Model-Free Predictive Direct Control of Unified Power Quality Conditioner Based on Ultra-Local Model

Abstract

To enhance the robustness of the unified power quality conditioner (UPQC) with finite control set model predictive control (FCS-MPC), direct control in the dq coordinate system faces challenges such as complex coordinate transformation, system coupling issue and phase-locked-loop delays. In this study, a predictive direct control strategy based on an ultra-local model (ULM) is proposed. A model-free parametric predictive direct current control scheme for the UPQC within the αβ framework is crafted by amalgamating an ultra-local model with predictive direct control. Derived from the generalised instantaneous power theory and the active power equilibrium within the UPQC system, the current command generation mechanism of UPQC is established, and the parallel active power filters (PAPF) current command generation mechanism is developed by integrating dead-beat control alongside the strategy for maintaining a consistent baseline voltage magnitude for the connected load.

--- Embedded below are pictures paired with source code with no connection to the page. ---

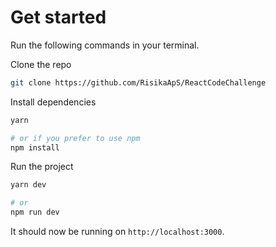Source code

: # Get started
Run the following commands in your terminal.

Clone the repo
```bash
git clone https://github.com/RisikaApS/ReactCodeChallenge
```

Install dependencies
```bash
yarn

# or if you prefer to use npm
npm install
```

Run the project
```bash
yarn dev

# or
npm run dev
```

It should now be running on `http://localhost:3000`.
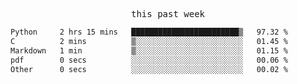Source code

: <p align="center"><samp>this past week</samp></p>
<!--START_SECTION:waka-->

```txt
Python     2 hrs 15 mins   ████████████████████████▒   97.32 %
C          2 mins          ▒░░░░░░░░░░░░░░░░░░░░░░░░   01.45 %
Markdown   1 min           ▒░░░░░░░░░░░░░░░░░░░░░░░░   01.15 %
pdf        0 secs          ░░░░░░░░░░░░░░░░░░░░░░░░░   00.06 %
Other      0 secs          ░░░░░░░░░░░░░░░░░░░░░░░░░   00.02 %
```

<!--END_SECTION:waka-->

This approach effectively navigates the complex coordinate transformation and system coupling issue, realises no phase-locked loop, no system parameters and no PI outer-loop controller control and simplifies the control system structure. Simulation results show that even with 50% parameter mismatch, the proposed strategy can still maintain the grid current THD at < 2%. Finally, we verify the feasibility of the strategy through simulations and experiments.